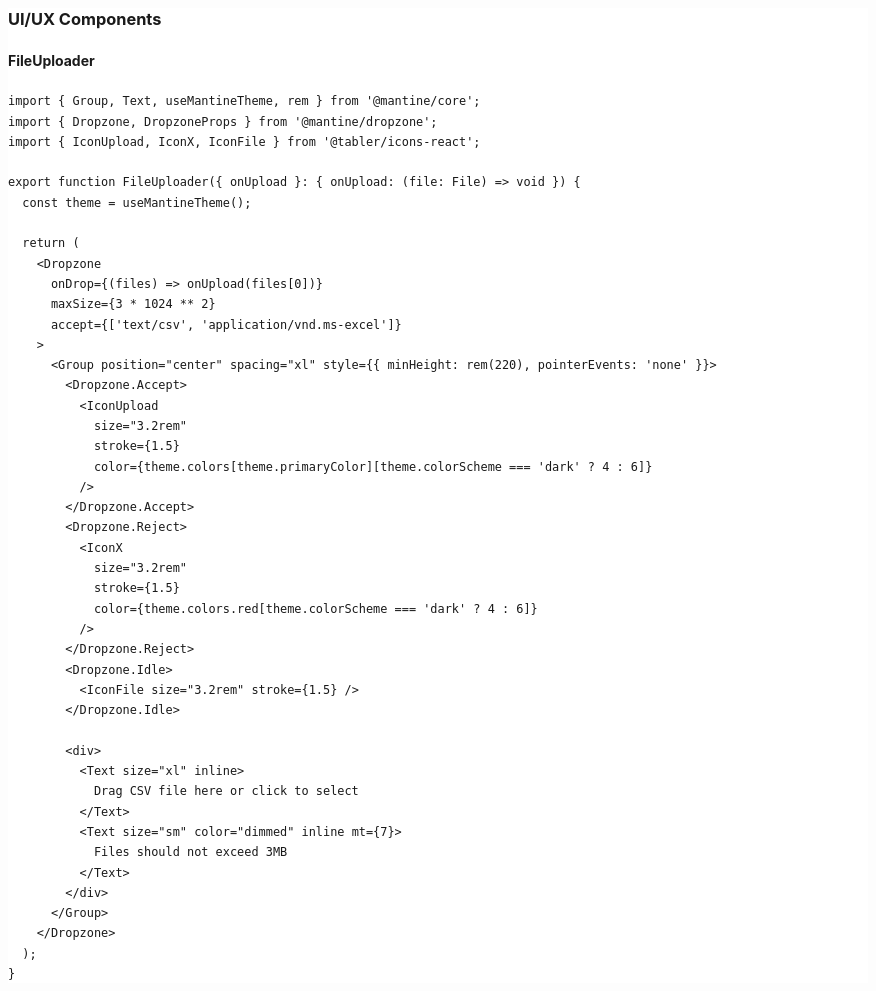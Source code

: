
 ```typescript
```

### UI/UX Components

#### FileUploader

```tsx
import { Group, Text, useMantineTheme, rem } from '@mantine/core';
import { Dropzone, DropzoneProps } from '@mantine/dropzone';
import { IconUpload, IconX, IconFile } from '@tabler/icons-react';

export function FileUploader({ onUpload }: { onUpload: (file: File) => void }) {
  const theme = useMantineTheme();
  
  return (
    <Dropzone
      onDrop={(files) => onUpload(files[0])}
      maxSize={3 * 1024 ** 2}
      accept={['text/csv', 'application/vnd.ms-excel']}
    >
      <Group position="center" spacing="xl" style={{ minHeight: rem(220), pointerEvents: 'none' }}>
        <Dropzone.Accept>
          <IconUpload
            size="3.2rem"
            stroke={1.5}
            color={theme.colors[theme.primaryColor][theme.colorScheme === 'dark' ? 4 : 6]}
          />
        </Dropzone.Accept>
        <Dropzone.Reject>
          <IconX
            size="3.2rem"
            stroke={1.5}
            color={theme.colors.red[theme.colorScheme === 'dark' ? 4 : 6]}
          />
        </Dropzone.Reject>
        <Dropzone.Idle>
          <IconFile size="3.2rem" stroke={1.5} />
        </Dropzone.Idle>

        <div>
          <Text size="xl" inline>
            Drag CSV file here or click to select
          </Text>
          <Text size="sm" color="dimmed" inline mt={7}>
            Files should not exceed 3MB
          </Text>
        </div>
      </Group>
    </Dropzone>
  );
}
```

######

**YOUR GOAL**: In the material above, how many lines hold the string "IconUpload"? Give the number and nothing else.

**ANSWER SPACE**: 2